Sentenza Sentenza Cassazione Civile n. 10832 del 23/04/2021

Cassazione civile sez. I, 23/04/2021, (ud. 29/09/2020, dep. 23/04/2021), n.10832

LA CORTE SUPREMA DI CASSAZIONE

SEZIONE PRIMA CIVILE

Composta dagli Ill.mi Sigg.ri Magistrati:

Dott. DE CHIARA Carlo – Presidente –

Dott. SCOTTI Umberto L. C. G. – Consigliere –

Dott. VALITUTTI Antonio – Consigliere –

Dott. TRICOMI Laura – rel. Consigliere –

Dott. FALABELLA Massimo – Consigliere –

ha pronunciato la seguente:

SENTENZA

sul ricorso 27029/2015 proposto da:

Banca Monte dei Paschi di Siena S.p.a., in persona del legale

rappresentante pro tempore, elettivamente domiciliata in Roma, Largo

Toniolo n. 6, presso lo studio dell’avvocato Morera Umberto, che la

rappresenta e difende, giusta procura in calce al ricorso;

– ricorrente –

contro

T.M., elettivamente domiciliato in Roma, Corso Trieste n. 87,

presso lo studio dell’avvocato Rapisarda Giuseppe M. F.,

rappresentato e difeso dall’avvocato Traldi Fabio, giusta procura in

calce al controricorso;

– controricorrente –

avverso la sentenza n. 583/2015 della CORTE D’APPELLO di LECCE,

depositata il 03/09/2015;

udita la relazione della causa svolta nella pubblica udienza del

29/09/2020 dal Cons. Dott.

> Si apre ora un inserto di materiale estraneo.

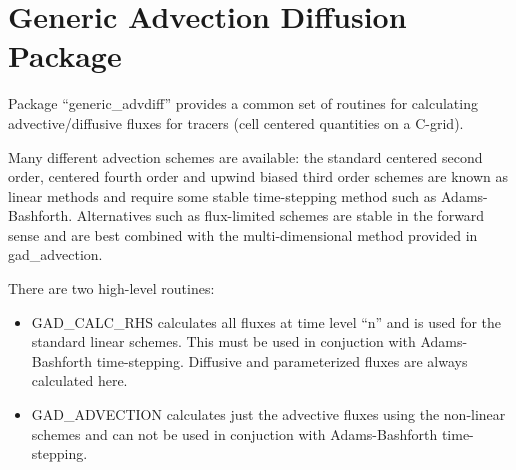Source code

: 
\section{Generic Advection Diffusion Package}
  
Package ``generic\_advdiff'' provides a common set of routines for
calculating advective/diffusive fluxes for tracers (cell centered
quantities on a C-grid).
  
Many different advection schemes are available: the standard centered
second order, centered fourth order and upwind biased third order
schemes are known as linear methods and require some stable
time-stepping method such as Adams-Bashforth. Alternatives such as
flux-limited schemes are stable in the forward sense and are best
combined with the multi-dimensional method provided in gad\_advection.
  
There are two high-level routines:
\begin{itemize}
\item{GAD\_CALC\_RHS} calculates all fluxes at time level ``n'' and is
  used for the standard linear schemes. This must be used in
  conjuction with Adams-Bashforth time-stepping. Diffusive and
  parameterized fluxes are always calculated here.
  
\item{GAD\_ADVECTION} calculates just the advective fluxes using the
  non-linear schemes and can not be used in conjuction with
  Adams-Bashforth time-stepping.
\end{itemize} 

\newpage

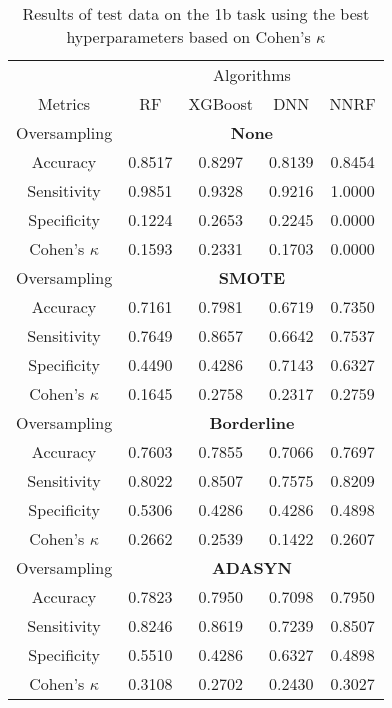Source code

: \begin{table}[!htb]
\centering
\caption{Results of test data on the 1b task using the best hyperparameters based on Cohen's $\kappa$}
\label{tab:1b_test_results}
\begin{tabular}{c | c c c c}
\hline
 & \multicolumn{4}{c}{Algorithms}\\ 
Metrics &RF & XGBoost & DNN & NNRF\\ 
\hline
Oversampling &\multicolumn{4}{|c}{\textbf{None}}\\ 
\hline
Accuracy & 0.8517 & 0.8297 & 0.8139 & 0.8454\\ 
Sensitivity & 0.9851 & 0.9328 & 0.9216 & 1.0000\\ 
Specificity & 0.1224 & 0.2653 & 0.2245 & 0.0000\\ 
Cohen's $\kappa$ & 0.1593 & 0.2331 & 0.1703 & 0.0000\\ 
\hline
Oversampling &\multicolumn{4}{|c}{\textbf{SMOTE}}\\ 
\hline
Accuracy & 0.7161 & 0.7981 & 0.6719 & 0.7350\\ 
Sensitivity & 0.7649 & 0.8657 & 0.6642 & 0.7537\\ 
Specificity & 0.4490 & 0.4286 & 0.7143 & 0.6327\\ 
Cohen's $\kappa$ & 0.1645 & 0.2758 & 0.2317 & 0.2759\\ 
\hline
Oversampling &\multicolumn{4}{|c}{\textbf{Borderline}}\\ 
\hline
Accuracy & 0.7603 & 0.7855 & 0.7066 & 0.7697\\ 
Sensitivity & 0.8022 & 0.8507 & 0.7575 & 0.8209\\ 
Specificity & 0.5306 & 0.4286 & 0.4286 & 0.4898\\ 
Cohen's $\kappa$ & 0.2662 & 0.2539 & 0.1422 & 0.2607\\ 
\hline
Oversampling &\multicolumn{4}{|c}{\textbf{ADASYN}}\\ 
\hline
Accuracy & 0.7823 & 0.7950 & 0.7098 & 0.7950\\ 
Sensitivity & 0.8246 & 0.8619 & 0.7239 & 0.8507\\ 
Specificity & 0.5510 & 0.4286 & 0.6327 & 0.4898\\ 
Cohen's $\kappa$ & 0.3108 & 0.2702 & 0.2430 & 0.3027\\ 
\hline
\end{tabular}
\end{table}

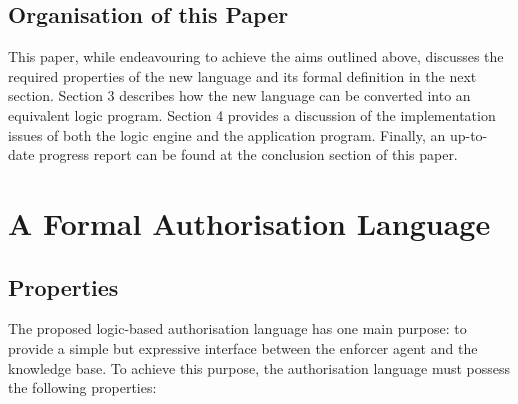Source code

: \documentclass[a4paper]{article}
\begin{document}
    \subsection{Organisation of this Paper}

      This paper, while endeavouring to achieve the aims outlined above,
      discusses the required properties of the new language and its formal
      definition in the next section. Section 3 describes how the new language
      can be converted into an equivalent logic program. Section 4 provides
      a discussion of the implementation issues of both the logic engine and
      the application program. Finally, an up-to-date progress report can be
      found at the conclusion section of this paper.

  \section{A Formal Authorisation Language}

    \subsection{Properties}

      The proposed logic-based authorisation language has one main purpose:
      to provide a simple but expressive interface between the enforcer
      agent and the knowledge base. To achieve this purpose, the authorisation
      language must possess the following properties:
\end{document}
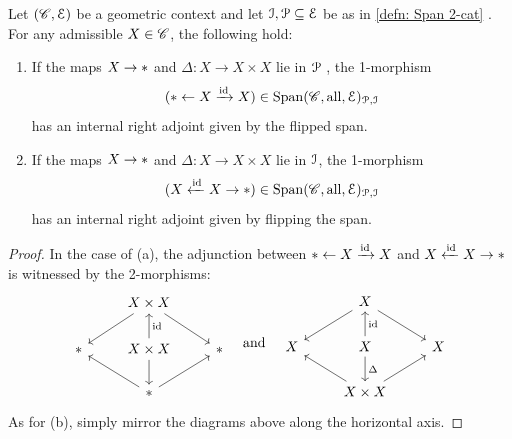 \begin{lem}\label{lem: internal adjoints}
  Let $(\mathscr{C},\mathcal{E})$ be a geometric context and let $\mathcal{I},\mathcal{P}\subseteq \mathcal{E}$ be as in 
  \cref{defn: Span 2-cat} . For any admissible $X\in \mathscr{C}$, the 
  following hold:
  \begin{enumerate}[label=(\alph*)]
    \item If the maps $X\to \ast$ and $\Delta\colon X\to X\times X$ lie in $\mathcal{P}$ , 
      the 1-morphism \[(\ast\leftarrow X\xrightarrow{\operatorname{id}} X)\in \operatorname{\mathrm{Span}}({\mathscr{C}, \mathrm{all} ,\mathcal{E}})_{\mathcal{P},\mathcal{I}}\]
      has an internal right adjoint given by the flipped span.
  \item If the maps $X\to \ast$ and $\Delta\colon X\to X\times X$ lie in $\mathcal{I}$, the 
    1-morphism \[(X\xleftarrow{\operatorname{id}} X\to \ast)\in \operatorname{\mathrm{Span}}({\mathscr{C}, \mathrm{all}, \mathcal{E}})_{\mathcal{P},\mathcal{I}}\] 
    has an internal right adjoint given by flipping the span.
  \end{enumerate}
\end{lem}
\begin{proof}
In the case of (a), the adjunction between $\ast\leftarrow X\xrightarrow{\operatorname{id}} X$ and $X\xleftarrow{\operatorname{id}} X\to \ast$ is witnessed by the 2-morphisms:
\[\begin{tikzcd}
	& X\times X & \\
	\pt & X\times X & \pt \\
	& \pt
	\arrow[from=1-2, to=2-1]
	\arrow[from=1-2, to=2-3]
	\arrow["\id"', from=2-2, to=1-2]
	\arrow[ from=2-2, to=3-2]
	\arrow[from=3-2, to=2-1]
	\arrow[from=3-2, to=2-3]
\end{tikzcd}
\quad \text{and} \quad 
\begin{tikzcd}
	& X & \\
	 X & X  & X \\
	& X\times X
	\arrow[from=1-2, to=2-1]
	\arrow[from=1-2, to=2-3]
	\arrow["\id"', from=2-2, to=1-2]
	\arrow["\Delta", from=2-2, to=3-2]
	\arrow[ from=3-2, to=2-1]
	\arrow[ from=3-2, to=2-3]
\end{tikzcd}\]
  As for (b), simply mirror the diagrams above along the horizontal axis.
\end{proof}


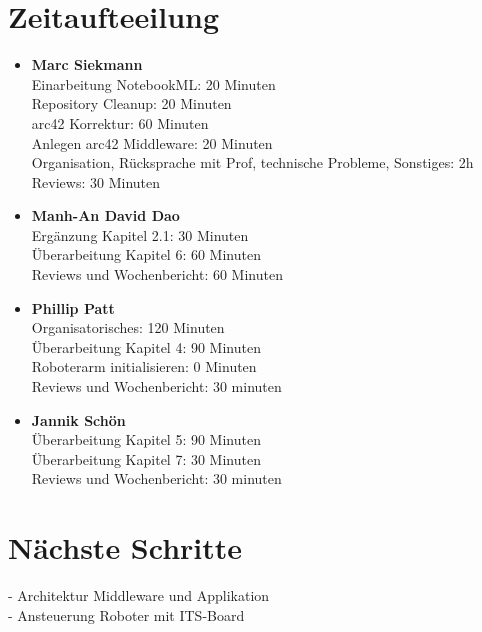 \documentclass{article}
\begin{document}
\clearpage
\section{Zeitaufteeilung}

\begin{itemize}
\item \textbf{Marc Siekmann} \\
Einarbeitung NotebookML: 20 Minuten\\
Repository Cleanup: 20 Minuten\\
arc42 Korrektur: 60 Minuten\\
Anlegen arc42 Middleware: 20 Minuten\\
Organisation, Rücksprache mit Prof, technische Probleme, Sonstiges: 2h\\
Reviews: 30 Minuten

\item \textbf{Manh-An David Dao}\\
Ergänzung Kapitel 2.1: 30 Minuten\\
Überarbeitung Kapitel 6: 60 Minuten\\
Reviews und Wochenbericht: 60 Minuten\\ 

\item \textbf{Phillip Patt}\\
Organisatorisches: 120 Minuten \\ 
Überarbeitung Kapitel 4: 90 Minuten \\ 
Roboterarm initialisieren: 0 Minuten\\ 
Reviews und Wochenbericht: 30 minuten \\

\item \textbf{Jannik Schön}\\
Überarbeitung Kapitel 5: 90 Minuten \\ 
Überarbeitung Kapitel 7: 30 Minuten \\
Reviews und Wochenbericht: 30 minuten \\

\end{itemize}


\section{Nächste Schritte}
- Architektur Middleware und Applikation\\
- Ansteuerung Roboter mit ITS-Board
\end{document}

TRICOMI LAURA;

udito il P.M., in persona del Sostituto Procuratore Generale Dott.

CARDINO Alberto, che ha concluso per il rigetto;

udito, per la ricorrente, l’Avvocato Longa, con delega orale, che si

riporta;

udito, per il controricorrente, l’Avvocato Rapisarda, che ha chiesto

l’inammissibilità, in subordine rigetto.

 

Fatto

FATTI DI CAUSA

La Banca Monte dei Paschi di Siena ha proposto ricorso per la cassazione della sentenza della Corte di appello di Lecce, in epigrafe indicata, con cinque mezzi; T.M. ha replicato con controricorso.

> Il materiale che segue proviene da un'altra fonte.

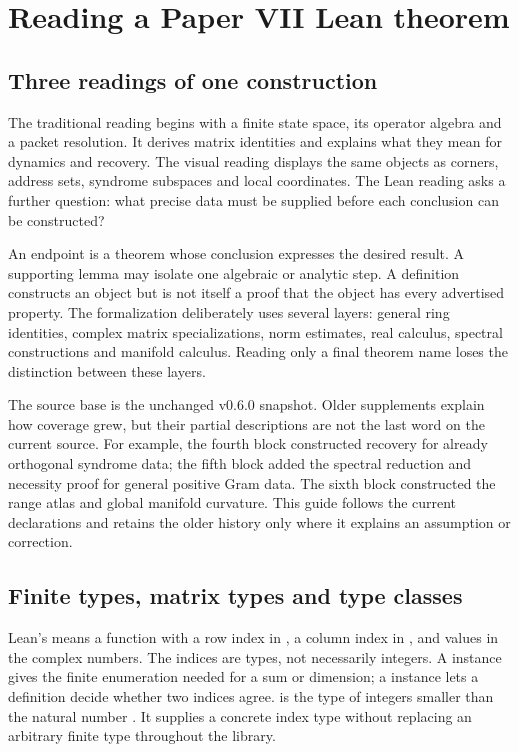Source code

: \section{Reading a Paper VII Lean theorem}
\label{sec:reading}

\subsection{Three readings of one construction}
The traditional reading begins with a finite state space, its operator algebra and a packet resolution. It derives matrix identities and explains what they mean for dynamics and recovery. The visual reading displays the same objects as corners, address sets, syndrome subspaces and local coordinates. The Lean reading asks a further question: what precise data must be supplied before each conclusion can be constructed?

An endpoint is a theorem whose conclusion expresses the desired result. A supporting lemma may isolate one algebraic or analytic step. A definition constructs an object but is not itself a proof that the object has every advertised property. The formalization deliberately uses several layers: general ring identities, complex matrix specializations, norm estimates, real calculus, spectral constructions and manifold calculus. Reading only a final theorem name loses the distinction between these layers.

The source base is the unchanged v0.6.0 snapshot. Older supplements explain how coverage grew, but their partial descriptions are not the last word on the current source. For example, the fourth block constructed recovery for already orthogonal syndrome data; the fifth block added the spectral reduction and necessity proof for general positive Gram data. The sixth block constructed the range atlas and global manifold curvature. This guide follows the current declarations and retains the older history only where it explains an assumption or correction.

\subsection{Finite types, matrix types and type classes}
Lean's  means a function with a row index in , a column index in , and values in the complex numbers. The indices are types, not necessarily integers. A  instance gives the finite enumeration needed for a sum or dimension; a  instance lets a definition decide whether two indices agree.  is the type of integers smaller than the natural number . It supplies a concrete index type without replacing an arbitrary finite type throughout the library.

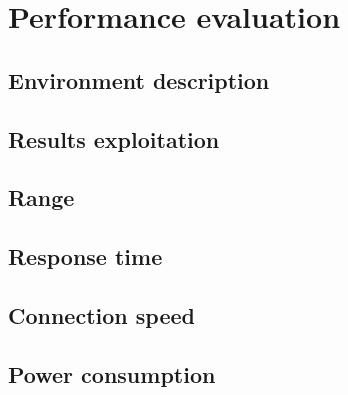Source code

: \section{Performance evaluation}

\subsection{Environment description}

\subsection{Results exploitation}

\subsection{Range}

\subsection{Response time}

\subsection{Connection speed}

\subsection{Power consumption}
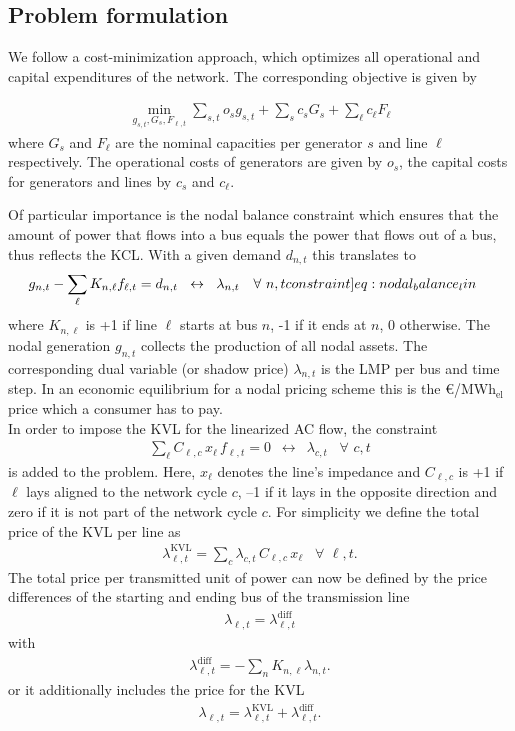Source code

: \documentclass[11pt,twocolumn]{article}
\newcommand{\resultsin}[1]{\hspace{6pt} \leftrightarrow  \hspace{6pt} #1}
\newcommand{\Forall}[1]{\hspace{10pt} \forall \,\, #1 }
\newcommand{\nodalgeneration}[1][n]{g_{#1,t}}
\newcommand{\flow}{f_{\ell,t}}
\newcommand{\lmp}[1][n]{\lambda_{#1,t}}
\newcommand{\lmpdiff}[1][\ell]{\lmp[#1]^\text{diff}}
\newcommand{\lmpkvl}[1][\ell]{\lmp[#1]^\text{KVL}}
\newcommand{\demand}[1][n]{d_{#1,t}}
\newcommand{\incidence}[1][n]{K_{#1,\ell}}
\newcommand{\cycle}{C_{\ell,c}}
\newcommand{\reactance}{x_\ell}
\newcommand{\cycleprice}{\lambda_{c,t}}
\newcommand{\megawatthour}{MWh$_\text{el}$}
\begin{document}
\subsection{Problem formulation}
\label{sec:problem_formulation}

We follow a cost-minimization approach, which optimizes all operational and capital expenditures of the network. The corresponding objective is given by

\begin{align}
    \min_{g_{s,t}, G_s, F_{\ell, t}} \sum_{s,t} o_s g_{s,t} + \sum_s c_s G_s + \sum_\ell c_\ell F_\ell
\end{align}
where $G_s$ and $F_\ell$ are the nominal capacities per generator $s$ and line $\ell$ respectively. The operational costs of generators are given by $o_s$, the capital costs for generators and lines by $c_s$ and $c_\ell$.

Of particular importance is the nodal balance constraint which ensures that the amount of power that flows into a bus equals the power that flows out of a bus, thus reflects the \ac{KCL}. With a given demand $\demand$ this translates to
\begin{align}
    \nodalgeneration - \sum_\ell \incidence \flow & =  \demand
    \resultsin{\lmp} \Forall{n,t}
    \label[constraint]{eq:nodal_balance_lin}
\end{align}
where $\incidence$ is +1 if line $\ell$ starts at bus $n$, -1 if it ends at $n$, 0 otherwise. The nodal generation $\nodalgeneration$ collects the production of all nodal assets. The corresponding dual variable (or shadow price) $\lmp$ is the \ac{LMP} per bus and time step. In an economic equilibrium for a nodal pricing scheme this is the \euro/\megawatthour\, price which a consumer has to pay.\\

In order to impose the \ac{KVL} for the linearized \ac{AC} flow, the constraint
\begin{align}
    \sum_{\ell} \cycle \, \reactance \, \flow = 0 \resultsin{\cycleprice} \Forall{c,t}
\end{align}
is added to the problem. Here, $\reactance$ denotes the line's impedance and $\cycle$ is +1 if $\ell$ lays aligned to the network cycle $c$, --1 if it lays in the opposite direction and zero if it is not part of the network cycle $c$.
For simplicity we define the total price of the \ac{KVL} per line as
\begin{align}
    \lmpkvl = \sum_c \cycleprice\, \cycle\, \reactance \Forall{\ell,t} .
\end{align}
The total price per transmitted unit of power can now be defined by the price differences of the starting and ending bus of the transmission line
\begin{align}
    \lmp[\ell] = \lmpdiff
\end{align}
with
\begin{align}
    \lmpdiff = -\sum_n \incidence \lmp .
\end{align}
or it additionally includes the price for the \ac{KVL}
\begin{align}
    \lmp[\ell] = \lmpkvl + \lmpdiff .
    \label{eq:congestion_price}
\end{align}
\end{document}
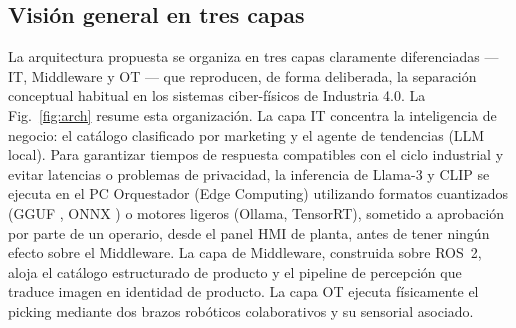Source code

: \documentclass[conference]{IEEEtran}
\begin{document}
\subsection{Visión general en tres capas}

La arquitectura propuesta se organiza en tres capas claramente diferenciadas
--- IT, Middleware y OT --- que reproducen, de forma deliberada, la
separación conceptual habitual en los sistemas ciber-físicos de Industria
4.0. La Fig.~\ref{fig:arch} resume esta organización. La capa IT concentra
la inteligencia de negocio: el catálogo clasificado por marketing y el
agente de tendencias (LLM local). Para garantizar tiempos de respuesta compatibles con el ciclo industrial y evitar latencias o problemas de privacidad, la inferencia de Llama-3 \cite{llama3} y CLIP \cite{radford2021clip} se ejecuta en el PC Orquestador (Edge Computing) utilizando formatos cuantizados (GGUF \cite{ggerganov2023llamacpp}, ONNX \cite{onnxruntime}) o motores ligeros (Ollama, TensorRT),
sometido a aprobación por parte de un operario, desde el panel HMI de
planta, antes de tener ningún efecto sobre el Middleware. La capa de
Middleware, construida sobre ROS~2, aloja el
catálogo estructurado de producto y el pipeline de percepción que traduce
imagen en identidad de producto. La capa OT ejecuta físicamente el picking
mediante dos brazos robóticos colaborativos y su sensorial asociado.
\end{document}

La controversia è stata originata da T.M. che, in data 1/12/2007, convenendo la banca dinanzi al Tribunale di Lecce, aveva chiesto che fosse dichiarata la nullità e/o l’annullamento di due contratti stipulati il 14/12/1999 ed il 7/3/2000 con i quali aveva acquistato quote di un fondo di investimento denominato “(OMISSIS)” per un importo complessivo Euro 95.181,69, e che la banca fosse condannata alla restituzione della somma di Euro 71.427,46, pari all’importo perduto nell’investimento a distanza di due anni circa; in subordine aveva chiesto che la banca fosse condannata al risarcimento dei danni subiti quantificati in pari misura, deducendo la violazione da parte della banca degli obblighi imposti

dall’art. 21 del TUF e dall’art. 28 del Regolamento CONSOB n. 11522/1998 per avere omesso di metterlo a conoscenza della particolare rischiosità ed inadeguatezza dell’investimento, oltre che per violazione degli obblighi di diligenza, correttezza e buona fede, del cui assolvimento avrebbe dovuto dare prova la banca ex art. 23, comma 6, del TUF.

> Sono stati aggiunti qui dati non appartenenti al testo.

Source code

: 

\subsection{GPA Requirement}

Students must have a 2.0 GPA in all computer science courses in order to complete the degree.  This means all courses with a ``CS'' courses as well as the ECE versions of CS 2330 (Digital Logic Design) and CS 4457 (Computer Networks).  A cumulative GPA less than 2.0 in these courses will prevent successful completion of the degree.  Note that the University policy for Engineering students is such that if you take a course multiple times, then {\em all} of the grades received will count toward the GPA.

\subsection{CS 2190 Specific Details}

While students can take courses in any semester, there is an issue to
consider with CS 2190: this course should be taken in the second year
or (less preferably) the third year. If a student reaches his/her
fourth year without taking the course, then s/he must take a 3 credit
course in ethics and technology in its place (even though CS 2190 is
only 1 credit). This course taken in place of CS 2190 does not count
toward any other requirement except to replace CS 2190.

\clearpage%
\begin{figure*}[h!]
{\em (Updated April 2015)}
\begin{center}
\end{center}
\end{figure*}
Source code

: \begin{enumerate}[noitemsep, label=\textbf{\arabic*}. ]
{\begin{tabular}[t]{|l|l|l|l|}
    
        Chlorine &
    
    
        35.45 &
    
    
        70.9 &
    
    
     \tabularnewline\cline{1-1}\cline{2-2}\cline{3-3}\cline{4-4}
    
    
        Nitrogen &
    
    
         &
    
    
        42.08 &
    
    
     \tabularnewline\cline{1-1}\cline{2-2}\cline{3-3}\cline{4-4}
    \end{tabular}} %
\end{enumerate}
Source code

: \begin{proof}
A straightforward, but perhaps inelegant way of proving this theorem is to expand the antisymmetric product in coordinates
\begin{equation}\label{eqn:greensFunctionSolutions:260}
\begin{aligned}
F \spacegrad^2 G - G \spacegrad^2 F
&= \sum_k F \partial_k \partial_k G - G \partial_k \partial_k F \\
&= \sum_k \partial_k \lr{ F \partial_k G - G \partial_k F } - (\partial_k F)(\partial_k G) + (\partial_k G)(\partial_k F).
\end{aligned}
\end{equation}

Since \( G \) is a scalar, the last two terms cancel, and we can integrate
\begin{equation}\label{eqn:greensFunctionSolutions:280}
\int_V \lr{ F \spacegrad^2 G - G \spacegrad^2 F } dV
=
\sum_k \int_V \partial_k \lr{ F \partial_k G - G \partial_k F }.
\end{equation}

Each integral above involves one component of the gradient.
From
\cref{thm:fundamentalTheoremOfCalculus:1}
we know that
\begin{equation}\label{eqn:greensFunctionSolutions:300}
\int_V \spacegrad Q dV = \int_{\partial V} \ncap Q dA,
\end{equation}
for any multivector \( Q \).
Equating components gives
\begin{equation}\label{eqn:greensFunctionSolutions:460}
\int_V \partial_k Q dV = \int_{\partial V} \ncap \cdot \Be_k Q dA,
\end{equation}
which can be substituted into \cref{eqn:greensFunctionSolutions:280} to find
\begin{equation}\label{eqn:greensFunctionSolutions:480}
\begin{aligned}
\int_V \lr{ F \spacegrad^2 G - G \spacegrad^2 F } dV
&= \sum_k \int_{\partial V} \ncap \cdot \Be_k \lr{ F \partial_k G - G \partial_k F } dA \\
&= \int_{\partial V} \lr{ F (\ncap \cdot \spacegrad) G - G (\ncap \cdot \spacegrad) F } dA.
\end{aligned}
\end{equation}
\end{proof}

La banca costituitasi, aveva eccepito la prescrizione dell’azione di annullamento e di quella risarcitoria; aveva altresì concluso per l’infondatezza di tutte le domande.

In primo grado il Tribunale aveva qualificato la domanda di T. come finalizzata all’accertamento di una responsabilità precontrattuale ex art. 1337 c.c., della banca quale responsabilità da fatto illecito, in quanto connessa alla violazione degli obblighi di informazione nella fase precedente all’investimento oggetto del giudizio – ritenendo, di contro, che solo tardivamente in sede di comparsa conclusionale la responsabilità dell’intermediario era stata qualificata come contrattuale – ed aveva dichiarato prescritte le domande di annullamento e di risarcimento e rigettato tutte le altre domande.

La Corte salentina ha accolto l’appello proposto da T. ed ha condanna la banca al pagamento in suo favore della somma di Euro 71.427,46, oltre accessori.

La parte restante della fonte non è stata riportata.